As if the number of dialects and regional languages in Spain were not enough, there is also a number of hugely varying accents spoken amongst the Spanish peoples. Having learnt Spanish to a reasonable level of understanding, and remembering back to that first lesson in which you were taught that Spanish is a phonetic language, it can only be frustrating to arrive somewhere in Spain where a thick fog of language is spoken instead of that crisp and clear accent you were taught in, and to note that half of the letters in each word are just not being pronounced.
When we consider the variation of pronunciation seen across the UK, a much smaller land mass than Spain, it is of no surprise that equally, if not more, the Spanish accent is one that also varies vastly. But it is the latter point of my introduction which I imagine causes the most vexation amongst learners of Spanish as a second language upon landing in a Spanish speaking country. A nuisance though a strong accent might be, ought it not to be limited to the variation of intonation, some small variation in use and meaning of certain words, and perhaps also the occasional unusual (mis)pronunciation of a word?
In any formal language education, you are taught a set of rules regarding pronunciation which, although possibly based only on the accent of the teacher, is often taken to be the truth, the whole truth and nothing but the truth. For example, the distincíon between the phonemes of /θ/ and /s/ is a lesson which is learnt early on in Spanish teaching (whether actively taught or implicitly learnt). A brief enlightenment into the issues of seseo and ceceo might soon follow, but inevitably, there will be one accent, one set of rules, in which your Spanish learning will thenceforth proceed. O, what famine of fortune then has you find that, whilst hunting in Andalusia, you cannot decipher as to whether your partner is saying to you ‘Volvemos a la casa’ or ‘Volvemos a la caza’.

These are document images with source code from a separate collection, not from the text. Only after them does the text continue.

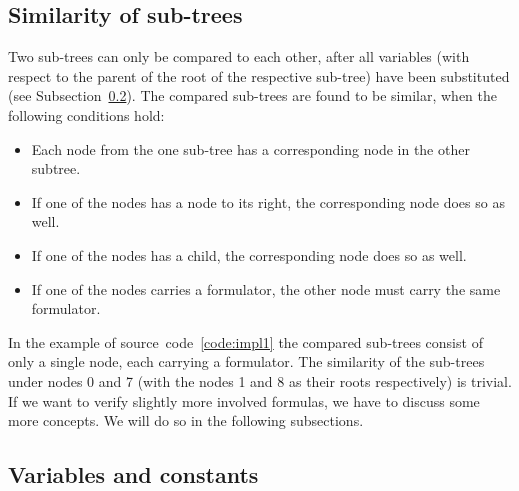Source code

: \documentclass[british]{article}
\newcommand\prv{bc}
\newcommand\m[1]{\texttt{#1}}
\begin{document}

\pagebreak{}

\subsection{Similarity of sub-trees}\label{sec:similar}
\textcolor{dartmouthgreen}{Two sub-trees can only be compared to each other,
after all variables (with respect to the parent of the root of the
respective sub-tree) have been substituted (see Subsection~\ref{sec:var}).} The
compared sub-trees are found to be similar, when the following conditions hold:

\begin{itemize}
	\item 
		Each node from the one sub-tree has a corresponding node in the other
		subtree.
	\item
		If one of the nodes has a node to its right, the corresponding node does
		so as well.
	\item
		If one of the nodes has a child, the corresponding node does so as well.
	\item
		If one of the nodes carries a formulator, the other node must carry the
		same formulator.
\end{itemize}

In the example of source~code~\ref{code:impl1} the compared sub-trees consist of
only a single node, each carrying a formulator. The similarity of the sub-trees
under nodes 0 and 7 (with the nodes 1 and 8 as their roots respectively) is
trivial. If we want to verify slightly more involved formulas, we have to
discuss some more concepts. We will do so in the following subsections.

\subsection{Variables and constants}\label{sec:var}
\end{document}
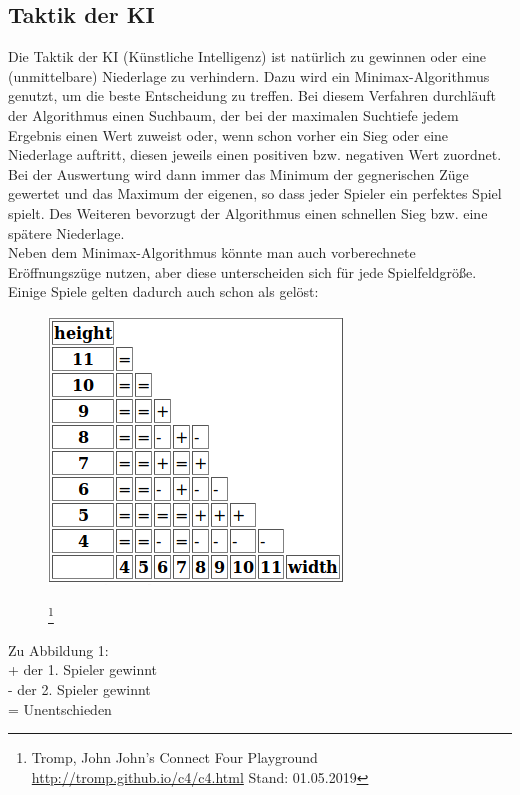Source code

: \documentclass[12pt,a4paper,ngerman]{article}
\begin{document}
	\subsection{Taktik der KI}
	Die Taktik der KI (Künstliche Intelligenz) ist natürlich zu gewinnen oder eine (unmittelbare) Niederlage zu verhindern. Dazu wird ein Minimax-Algorithmus genutzt, um die beste Entscheidung zu treffen. Bei diesem Verfahren durchläuft der Algorithmus einen Suchbaum, der bei der maximalen Suchtiefe jedem Ergebnis einen Wert zuweist oder, wenn schon vorher ein Sieg oder eine Niederlage auftritt, diesen jeweils einen positiven bzw. negativen Wert zuordnet. Bei der Auswertung wird dann immer das Minimum der gegnerischen Züge gewertet und das Maximum der eigenen, so dass jeder Spieler ein \glqq perfektes \grqq{} Spiel spielt. Des Weiteren bevorzugt der Algorithmus einen schnellen Sieg bzw. eine spätere Niederlage.
		\\
	Neben dem Minimax-Algorithmus könnte man auch vorberechnete Eröffnungszüge nutzen, aber diese unterscheiden sich für jede Spielfeldgröße. Einige Spiele gelten dadurch auch schon als gelöst:
	\begin{figure}
		\centering
		\includegraphics[width=0.7\linewidth]{w-h-viergew}
		\caption{}
		\label{fig:w-h-viergew}
		\footnote{Tromp, John  \glqq John's Connect Four Playground \grqq{} \url{http://tromp.github.io/c4/c4.html} Stand: 01.05.2019}
	\end{figure}
    \newpage
	Zu Abbildung 1:\\
	+ der 1. Spieler gewinnt\\
	- der 2. Spieler gewinnt\\
	= Unentschieden\\
	
	
	
\end{document}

The variation of accents is undoubtedly an issue for those who speak Spanish as a second language, but it is not a fatal issue. The gift of context and the power of deduction allow you to quickly adapt to these various forms of speaking, although at first you may find yourself confounded at the lackadaisical dropping of letters d, s, r, and often entire syllables: a method employed just to exasperate non-native speakers.